Work to complete –
Only the pictures are dropped. Restate each line below word for word.

───

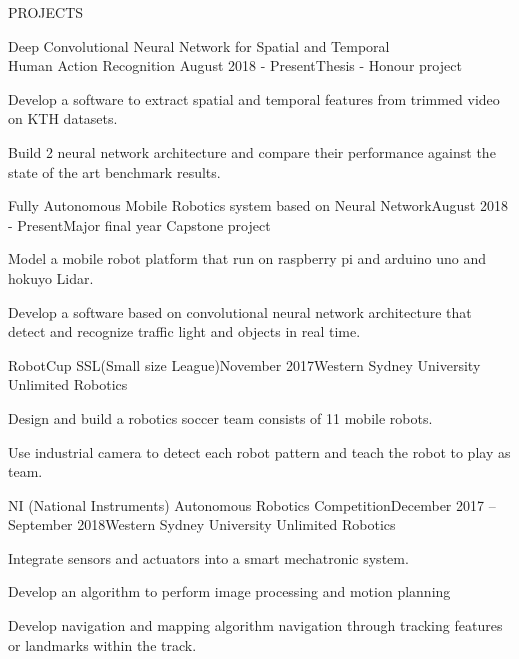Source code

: \documentclass{resume} %
\begin{document}

\begin{rSection}{PROJECTS}

\begin{rSubsection}{Deep Convolutional Neural Network for Spatial and Temporal 
\\Human Action Recognition} {August 2018 - Present}{Thesis - Honour project}{}

\item Develop a software to extract spatial and temporal features from trimmed video on KTH datasets.
\item Build 2 neural network architecture and compare their performance against the state of the art benchmark results.
\end{rSubsection}  


\begin{rSubsection}{Fully Autonomous Mobile Robotics system based on Neural Network}{August 2018 - Present}{Major final year Capstone project}{} 
\item Model a mobile robot platform that run on raspberry pi and arduino uno and hokuyo Lidar.
\item Develop a software based on convolutional neural network architecture that detect and recognize traffic light and objects in real time.   

\end{rSubsection}



\begin{rSubsection}{RobotCup SSL(Small size League)}{November 2017}{Western Sydney University Unlimited Robotics}

\item Design and build a robotics soccer team consists of 11 mobile robots.
\item Use industrial camera to detect each robot pattern and teach the robot to play as team.    

\end{rSubsection}


\begin{rSubsection}{NI (National Instruments) Autonomous Robotics Competition}{December 2017 – September 2018}{Western Sydney University Unlimited Robotics}{}    

\item Integrate sensors and actuators into a smart mechatronic system. 
\item Develop an algorithm to perform image processing and motion planning
\item Develop navigation and mapping algorithm navigation through tracking features or landmarks within the track.

\end{rSubsection} 

\end{rSection} 
\end{document}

───

Result of the exercise –
Source code

: \documentclass{resume} %
\begin{document}

\begin{rSection}{PROJECTS}

\begin{rSubsection}{Deep Convolutional Neural Network for Spatial and Temporal 
\\Human Action Recognition} {August 2018 - Present}{Thesis - Honour project}{}

\item Develop a software to extract spatial and temporal features from trimmed video on KTH datasets.
\item Build 2 neural network architecture and compare their performance against the state of the art benchmark results.
\end{rSubsection}  


\begin{rSubsection}{Fully Autonomous Mobile Robotics system based on Neural Network}{August 2018 - Present}{Major final year Capstone project}{} 
\item Model a mobile robot platform that run on raspberry pi and arduino uno and hokuyo Lidar.
\item Develop a software based on convolutional neural network architecture that detect and recognize traffic light and objects in real time.   

\end{rSubsection}



\begin{rSubsection}{RobotCup SSL(Small size League)}{November 2017}{Western Sydney University Unlimited Robotics}

\item Design and build a robotics soccer team consists of 11 mobile robots.
\item Use industrial camera to detect each robot pattern and teach the robot to play as team.    

\end{rSubsection}


\begin{rSubsection}{NI (National Instruments) Autonomous Robotics Competition}{December 2017 – September 2018}{Western Sydney University Unlimited Robotics}{}    

\item Integrate sensors and actuators into a smart mechatronic system. 
\item Develop an algorithm to perform image processing and motion planning
\item Develop navigation and mapping algorithm navigation through tracking features or landmarks within the track.

\end{rSubsection} 

\end{rSection} 
\end{document}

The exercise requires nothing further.